Applications of Derivatives in Commerce and Economics

 

Introduction

Mathematical and quantitative methods are increasingly used to tackle business and economic challenges. Differential calculus helps find how quickly a function (the dependent variable) changes when one of the independent variables shifts. Integration, being the reverse of differentiation, involves determining a function when its rate of change is already known.

This chapter begins with key economic ideas - fixed costs, variable costs, average cost, revenue, and profit - and then moves into marginal functions (marginal cost and marginal revenue) using the first derivative. Second derivatives will help us locate minimum costs and find where revenue or profit reaches its highest point.

 

4.1 Fixed and Variable Cost; Average Cost

Production cost depends on several factors - plant size, output level, raw material prices, and technology.

\( C = f(S, O, P, T, \ldots) \)

In this chapter, we look at cost as depending only on output level. So the total cost to produce x units is:

\( TC = f(x) \)

Total cost breaks down into two parts - fixed costs and variable costs.

Fixed Costs are amounts paid regardless of how much is made - examples include interest, rent, and permanent employee wages. So:

\( TFC = TC \text{ when } x = 0 \)

Fixed cost stays the same whether production goes up or down.

Variable costs move with output - raw materials and casual labour wages are common examples.
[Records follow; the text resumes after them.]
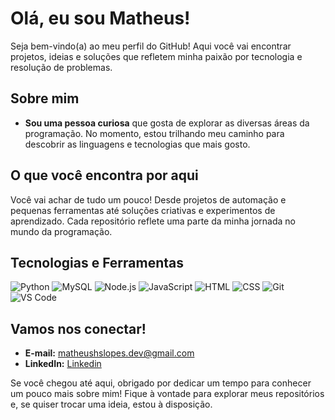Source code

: # **Olá, eu sou Matheus!**

Seja bem-vindo(a) ao meu perfil do GitHub! Aqui você vai encontrar projetos, ideias e soluções que refletem minha paixão por tecnologia e resolução de problemas.

## **Sobre mim**

- **Sou uma pessoa curiosa** que gosta de explorar as diversas áreas da programação. No momento, estou trilhando meu caminho para descobrir as linguagens e tecnologias que mais gosto.

## **O que você encontra por aqui**

Você vai achar de tudo um pouco! Desde projetos de automação e pequenas ferramentas até soluções criativas e experimentos de aprendizado. Cada repositório reflete uma parte da minha jornada no mundo da programação.

## **Tecnologias e Ferramentas**

![Python](https://img.shields.io/badge/Python-3776AB?style=for-the-badge&logo=python&logoColor=white)
![MySQL](https://img.shields.io/badge/MySQL-4479A1?style=for-the-badge&logo=mysql&logoColor=white)
![Node.js](https://img.shields.io/badge/Node.js-339933?style=for-the-badge&logo=nodedotjs&logoColor=white)
![JavaScript](https://img.shields.io/badge/JavaScript-F7DF1E?style=for-the-badge&logo=javascript&logoColor=black)
![HTML](https://img.shields.io/badge/HTML5-E34F26?style=for-the-badge&logo=html5&logoColor=white)
![CSS](https://img.shields.io/badge/CSS3-1572B6?style=for-the-badge&logo=css3&logoColor=white)
![Git](https://img.shields.io/badge/Git-F05032?style=for-the-badge&logo=git&logoColor=white)
![VS Code](https://img.shields.io/badge/VS%20Code-0078D4?style=for-the-badge&logo=visual-studio-code&logoColor=white)

## **Vamos nos conectar!**

- **E-mail:** [matheushslopes.dev@gmail.com](mailto:matheushslopes.dev@gmail.com)
- **LinkedIn:** [Linkedin](https://www.linkedin.com/in/matheus-henrique-1b8b98150/)

Se você chegou até aqui, obrigado por dedicar um tempo para conhecer um pouco mais sobre mim! Fique à vontade para explorar meus repositórios e, se quiser trocar uma ideia, estou à disposição.

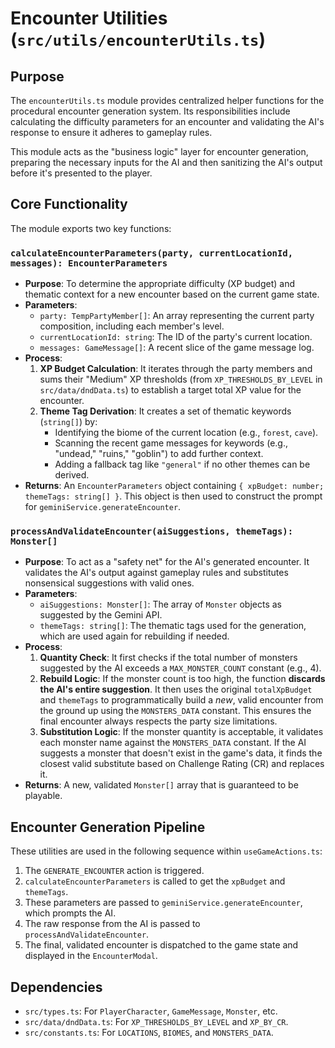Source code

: 
# Encounter Utilities (`src/utils/encounterUtils.ts`)

## Purpose

The `encounterUtils.ts` module provides centralized helper functions for the procedural encounter generation system. Its responsibilities include calculating the difficulty parameters for an encounter and validating the AI's response to ensure it adheres to gameplay rules.

This module acts as the "business logic" layer for encounter generation, preparing the necessary inputs for the AI and then sanitizing the AI's output before it's presented to the player.

## Core Functionality

The module exports two key functions:

### `calculateEncounterParameters(party, currentLocationId, messages): EncounterParameters`

*   **Purpose**: To determine the appropriate difficulty (XP budget) and thematic context for a new encounter based on the current game state.
*   **Parameters**:
    *   `party: TempPartyMember[]`: An array representing the current party composition, including each member's level.
    *   `currentLocationId: string`: The ID of the party's current location.
    *   `messages: GameMessage[]`: A recent slice of the game message log.
*   **Process**:
    1.  **XP Budget Calculation**: It iterates through the party members and sums their "Medium" XP thresholds (from `XP_THRESHOLDS_BY_LEVEL` in `src/data/dndData.ts`) to establish a target total XP value for the encounter.
    2.  **Theme Tag Derivation**: It creates a set of thematic keywords (`string[]`) by:
        *   Identifying the biome of the current location (e.g., `forest`, `cave`).
        *   Scanning the recent game messages for keywords (e.g., "undead," "ruins," "goblin") to add further context.
        *   Adding a fallback tag like `"general"` if no other themes can be derived.
*   **Returns**: An `EncounterParameters` object containing `{ xpBudget: number; themeTags: string[] }`. This object is then used to construct the prompt for `geminiService.generateEncounter`.

### `processAndValidateEncounter(aiSuggestions, themeTags): Monster[]`

*   **Purpose**: To act as a "safety net" for the AI's generated encounter. It validates the AI's output against gameplay rules and substitutes nonsensical suggestions with valid ones.
*   **Parameters**:
    *   `aiSuggestions: Monster[]`: The array of `Monster` objects as suggested by the Gemini API.
    *   `themeTags: string[]`: The thematic tags used for the generation, which are used again for rebuilding if needed.
*   **Process**:
    1.  **Quantity Check**: It first checks if the total number of monsters suggested by the AI exceeds a `MAX_MONSTER_COUNT` constant (e.g., 4).
    2.  **Rebuild Logic**: If the monster count is too high, the function **discards the AI's entire suggestion**. It then uses the original `totalXpBudget` and `themeTags` to programmatically build a *new*, valid encounter from the ground up using the `MONSTERS_DATA` constant. This ensures the final encounter always respects the party size limitations.
    3.  **Substitution Logic**: If the monster quantity is acceptable, it validates each monster name against the `MONSTERS_DATA` constant. If the AI suggests a monster that doesn't exist in the game's data, it finds the closest valid substitute based on Challenge Rating (CR) and replaces it.
*   **Returns**: A new, validated `Monster[]` array that is guaranteed to be playable.

## Encounter Generation Pipeline

These utilities are used in the following sequence within `useGameActions.ts`:
1.  The `GENERATE_ENCOUNTER` action is triggered.
2.  `calculateEncounterParameters` is called to get the `xpBudget` and `themeTags`.
3.  These parameters are passed to `geminiService.generateEncounter`, which prompts the AI.
4.  The raw response from the AI is passed to `processAndValidateEncounter`.
5.  The final, validated encounter is dispatched to the game state and displayed in the `EncounterModal`.

## Dependencies

*   `src/types.ts`: For `PlayerCharacter`, `GameMessage`, `Monster`, etc.
*   `src/data/dndData.ts`: For `XP_THRESHOLDS_BY_LEVEL` and `XP_BY_CR`.
*   `src/constants.ts`: For `LOCATIONS`, `BIOMES`, and `MONSTERS_DATA`.
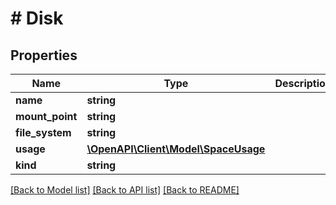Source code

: # # Disk

## Properties

Name | Type | Description | Notes
------------ | ------------- | ------------- | -------------
**name** | **string** |  |
**mount_point** | **string** |  |
**file_system** | **string** |  |
**usage** | [**\OpenAPI\Client\Model\SpaceUsage**](SpaceUsage.md) |  |
**kind** | **string** |  | [optional]

[[Back to Model list]](../../README.md#models) [[Back to API list]](../../README.md#endpoints) [[Back to README]](../../README.md)
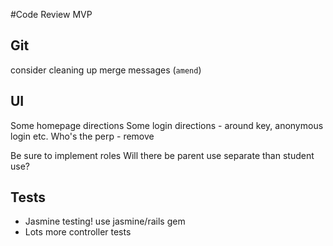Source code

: #Code Review MVP

## Git
consider cleaning up merge messages (`amend`)

## UI
Some homepage directions
Some login directions - around key, anonymous login etc.
Who's the perp - remove

Be sure to implement roles
Will there be parent use separate than student use?


## Tests
* Jasmine testing!  use jasmine/rails gem
* Lots more controller tests
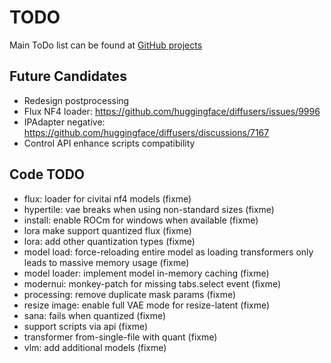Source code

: # TODO

Main ToDo list can be found at [GitHub projects](https://github.com/users/vladmandic/projects)

## Future Candidates

- Redesign postprocessing  
- Flux NF4 loader: <https://github.com/huggingface/diffusers/issues/9996>  
- IPAdapter negative: <https://github.com/huggingface/diffusers/discussions/7167>  
- Control API enhance scripts compatibility  

## Code TODO

- flux: loader for civitai nf4 models (fixme)
- hypertile: vae breaks when using non-standard sizes (fixme)
- install: enable ROCm for windows when available (fixme)
- lora make support quantized flux (fixme)
- lora: add other quantization types (fixme)
- model load: force-reloading entire model as loading transformers only leads to massive memory usage (fixme)
- model loader: implement model in-memory caching (fixme)
- modernui: monkey-patch for missing tabs.select event (fixme)
- processing: remove duplicate mask params (fixme)
- resize image: enable full VAE mode for resize-latent (fixme)
- sana: fails when quantized (fixme)
- support scripts via api (fixme)
- transformer from-single-file with quant (fixme)
- vlm: add additional models (fixme)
So:

\( \text{Total Cost} = \text{Total Fixed Cost} + \text{Total Variable Cost} \)

\( TC = TFC + TVC \)

The TFC is steady while TVC begins at zero when output is zero and increases from there. TC is the sum of TFC and TVC. In practice, TVC typically does not follow a straight line. Initially it climbs at a slowing rate, reaches an inflection point, then climbs at an accelerating rate. This becomes clearer when we examine marginal ideas.

Average cost comes from dividing total cost by the output level.

\( C = f(x) \implies AC = \frac{C}{x} = \frac{f(x)}{x} \)

Also:

\( TC = TFC + TVC \)

\( \implies \frac{TC}{x} = \frac{TFC + TVC}{x} \)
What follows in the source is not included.